Show EAST annotations in OCR view & updated documentation

haydenmccormick · haydenmccormick · commit c5bd58085634 · 2023-07-20T14:42:20.000-04:00
diff --git a/Containerfile b/Containerfile
diff --git a/README.md b/README.md
@@ -1,19 +1,28 @@
 # The MMIF Visualization Server
 
-This application creates an HTML server that visualizes annotation components in a [MMIF](https://mmif.clams.ai) file. Supported annotations are:
+This application creates an HTML server that visualizes annotation components in a [MMIF](https://mmif.clams.ai) file.
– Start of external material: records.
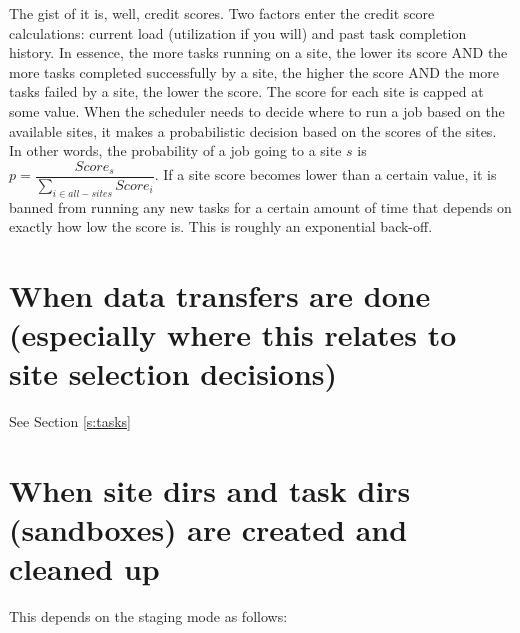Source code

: \documentclass[12pt,letterpaper]{report}
\begin{document}
The gist of it is, well, credit scores. Two factors enter the credit score calculations: current load (utilization if you will) and past task completion history. In essence, the more tasks running on a site, the lower its score AND the more tasks completed successfully by a site, the higher the score AND the more tasks failed by a site, the lower the score. The score for each site is capped at some value. When the scheduler needs to decide where to run a job based on the available sites, it makes a probabilistic decision based on the scores of the sites. In other words, the probability of a job going to a site $s$ is $p = \dfrac{Score_s}{\sum_{i \in all-sites} Score_i}$. If a site score becomes lower than a certain value, it is banned from running any new tasks for a certain amount of time that depends on exactly how low the score is. This is roughly an exponential back-off.

\section{When data transfers are done (especially where this relates to site 
selection decisions)}

See Section \ref{s:tasks}

\section{When site dirs and task dirs (sandboxes) are created and cleaned up}

This depends on the staging mode as follows:
\end{document}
It contains the following visualizations for any valid MMIF:
 
-- Video or Audio file player with HTML5.
-- [WebVTT](https://www.w3.org/TR/webvtt1/) for showing alignments.
+- Video or Audio file player with HTML5 (assuming file refers to video and/or audio document).
 - Pretty-printed MMIF contents.
-- Javascript for bounding boxes.
-- Named entity annotations with [displaCy.](https://explosion.ai/demos/displacy-ent)
+- Interactive, searchable MMIF tree view with [JSTree](https://www.jstree.com/).
+- Embedded [Universal Viewer](https://universalviewer.io/) (assuming file refers to video and/or image document).
+
+
+The application also includes tailored visualizations depending on the annotations present in the input MMIF:
+| Visualization | Supported CLAMS apps |
+|---|---|
+| [WebVTT](https://www.w3.org/TR/webvtt1/) for showing alignments of video captions. | [Whisper](https://github.com/clamsproject/app-whisper-wrapper), [Kaldi](https://github.com/clamsproject/app-aapb-pua-kaldi-wrapper) |
+| Javascript bounding boxes for image and OCR annotations. | [Tesseract](https://github.com/clamsproject/app-tesseractocr-wrapper), [EAST](https://github.com/clamsproject/app-east-textdetection) |
+| Named entity annotations with [displaCy.](https://explosion.ai/demos/displacy-ent) | [SPACY](https://github.com/clamsproject/app-spacy-wrapper) |                                                                        |
+
+
 
 Requirements:
 
 - A command line interface.
 - Git (to get the code).
-- [Docker](https://www.docker.com/)  (if you run the visualizer using Docker).
-- Python 3.6 or later (if you want to run the server without Docker).
+- [Docker](https://www.docker.com/) or [Podman](https://podman.io/) (if you run the visualizer in a container).
+- Python 3.6 or later (if you want to run the server containerless).
 
 To get this code if you don't already have it:
 
@@ -23,12 +32,12 @@ $ git clone https://github.com/clamsproject/mmif-visualizer
 
 
 
-## Running the server in a Docker container
+## Running the server in a container
 
-Download or clone this repository and build an image using the `Dockerfile` (you may use another name for the -t parameter, for this example we use `clams-mmif-visualizer` throughout).
+Download or clone this repository and build an image using the `Dockerfile` (you may use another name for the -t parameter, for this example we use `clams-mmif-visualizer` throughout). **NOTE**: if using podman, just substitute `docker` for `podman` in the following commands.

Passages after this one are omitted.